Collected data

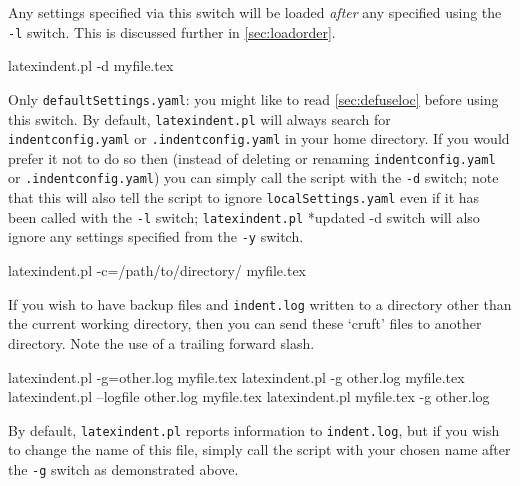 	Any settings specified via this switch will be loaded \emph{after} any
	specified using the \texttt{-l} switch. This is discussed further in
	\vref{sec:loadorder}.
	\begin{commandshell}
latexindent.pl -d myfile.tex
\end{commandshell}

	Only \texttt{defaultSettings.yaml}: you might like to read \cref{sec:defuseloc} before using
	this switch. By default, \texttt{latexindent.pl} will always search for
	\texttt{indentconfig.yaml} or \texttt{.indentconfig.yaml} in your home directory. If you would
	prefer it not to do so then (instead of deleting or renaming \texttt{indentconfig.yaml} or
	\texttt{.indentconfig.yaml}) you can simply call the script with the \texttt{-d}
	switch; note that this will also tell the script to ignore \texttt{localSettings.yaml} even
	if it has been called with the \texttt{-l} switch; \texttt{latexindent.pl}%
	*{updated -d switch} will also ignore any settings specified from the
	\texttt{-y} switch.

	\begin{commandshell}
latexindent.pl -c=/path/to/directory/ myfile.tex
\end{commandshell}

	If you wish to have backup files and \texttt{indent.log} written to a directory other
	than the current working directory, then you can send these `cruft' files to another
	directory. Note the use of a trailing forward slash. %

	\begin{commandshell}
latexindent.pl -g=other.log myfile.tex
latexindent.pl -g other.log myfile.tex
latexindent.pl --logfile other.log myfile.tex
latexindent.pl myfile.tex -g other.log 
\end{commandshell}

	By default, \texttt{latexindent.pl} reports information to \texttt{indent.log}, but
	if you wish to change the name of this file, simply call the script with your chosen name
	after the \texttt{-g} switch as demonstrated above.

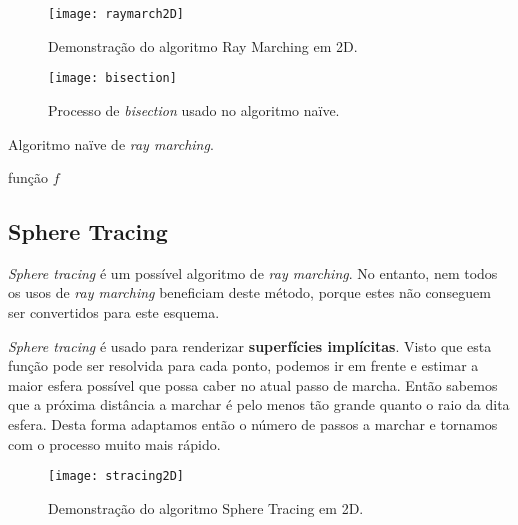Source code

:\begin{figure}[!htbp]
    \centering
    \texttt{[image: raymarch2D]}
    \caption[Demonstração do algoritmo Ray Marching em 2D]{Demonstração do algoritmo Ray Marching em 2D.}
    \label{fig::rmarching2D}
\end{figure}

\begin{figure}[!htbp]
    \centering
    \texttt{[image: bisection]}
    \caption[Processo de \textit{bisection} usado no algoritmo naïve]{Processo de \textit{bisection} usado no algoritmo naïve.}
    \label{fig::rmarching2DBisection}
\end{figure}

\begin{algorithm}[!htbp]
	\caption{Algoritmo naïve de \textit{ray marching}.}
	\label{alg::raymarch_naive}
	\begin{algorithmic}
\Require função $f$      
	\end{algorithmic}
\end{algorithm}


\subsection{Sphere Tracing}
\label{ssec::arte:raymarch:spheretracing}


\textit{Sphere tracing} é um possível algoritmo de \textit{ray marching}. No entanto, nem todos os usos de \textit{ray marching} beneficiam deste método, porque estes não conseguem ser convertidos para este esquema.

\textit{Sphere tracing} é usado para renderizar \textbf{superfícies implícitas}. Visto que esta função pode ser resolvida para cada ponto, podemos ir em frente e estimar a maior esfera possível que possa caber no atual passo de marcha. Então sabemos que a próxima distância a marchar é pelo menos tão grande quanto o raio da dita esfera. Desta forma adaptamos então o número de passos a marchar e tornamos com o processo muito mais rápido.

\begin{figure}[!htbp]
    \centering
    \texttt{[image: stracing2D]}
    \caption[Demonstração do algoritmo Sphere Tracing em 2D]{Demonstração do algoritmo Sphere Tracing em 2D.}
    \label{fig::stracing2D}
\end{figure}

Exercise objective: Set down every entry exactly as it appears, but skip the pictures.

Written response:
 	Any settings specified via this switch will be loaded \emph{after} any
	specified using the \texttt{-l} switch. This is discussed further in
	\vref{sec:loadorder}.
	\begin{commandshell}
latexindent.pl -d myfile.tex
\end{commandshell}

	Only \texttt{defaultSettings.yaml}: you might like to read \cref{sec:defuseloc} before using
	this switch. By default, \texttt{latexindent.pl} will always search for
	\texttt{indentconfig.yaml} or \texttt{.indentconfig.yaml} in your home directory. If you would
	prefer it not to do so then (instead of deleting or renaming \texttt{indentconfig.yaml} or
	\texttt{.indentconfig.yaml}) you can simply call the script with the \texttt{-d}
	switch; note that this will also tell the script to ignore \texttt{localSettings.yaml} even
	if it has been called with the \texttt{-l} switch; \texttt{latexindent.pl}%
	*{updated -d switch} will also ignore any settings specified from the
	\texttt{-y} switch.

	\begin{commandshell}
latexindent.pl -c=/path/to/directory/ myfile.tex
\end{commandshell}

	If you wish to have backup files and \texttt{indent.log} written to a directory other
	than the current working directory, then you can send these `cruft' files to another
	directory. Note the use of a trailing forward slash. %

	\begin{commandshell}
latexindent.pl -g=other.log myfile.tex
latexindent.pl -g other.log myfile.tex
latexindent.pl --logfile other.log myfile.tex
latexindent.pl myfile.tex -g other.log 
\end{commandshell}

	By default, \texttt{latexindent.pl} reports information to \texttt{indent.log}, but
	if you wish to change the name of this file, simply call the script with your chosen name
	after the \texttt{-g} switch as demonstrated above.

Source code

:\begin{figure}[!htbp]
    \centering
    \texttt{[image: raymarch2D]}
    \caption[Demonstração do algoritmo Ray Marching em 2D]{Demonstração do algoritmo Ray Marching em 2D.}
    \label{fig::rmarching2D}
\end{figure}

\begin{figure}[!htbp]
    \centering
    \texttt{[image: bisection]}
    \caption[Processo de \textit{bisection} usado no algoritmo naïve]{Processo de \textit{bisection} usado no algoritmo naïve.}
    \label{fig::rmarching2DBisection}
\end{figure}

\begin{algorithm}[!htbp]
	\caption{Algoritmo naïve de \textit{ray marching}.}
	\label{alg::raymarch_naive}
	\begin{algorithmic}
\Require função $f$      
	\end{algorithmic}
\end{algorithm}


\subsection{Sphere Tracing}
\label{ssec::arte:raymarch:spheretracing}


\textit{Sphere tracing} é um possível algoritmo de \textit{ray marching}. No entanto, nem todos os usos de \textit{ray marching} beneficiam deste método, porque estes não conseguem ser convertidos para este esquema.

\textit{Sphere tracing} é usado para renderizar \textbf{superfícies implícitas}. Visto que esta função pode ser resolvida para cada ponto, podemos ir em frente e estimar a maior esfera possível que possa caber no atual passo de marcha. Então sabemos que a próxima distância a marchar é pelo menos tão grande quanto o raio da dita esfera. Desta forma adaptamos então o número de passos a marchar e tornamos com o processo muito mais rápido.

\begin{figure}[!htbp]
    \centering
    \texttt{[image: stracing2D]}
    \caption[Demonstração do algoritmo Sphere Tracing em 2D]{Demonstração do algoritmo Sphere Tracing em 2D.}
    \label{fig::stracing2D}
\end{figure}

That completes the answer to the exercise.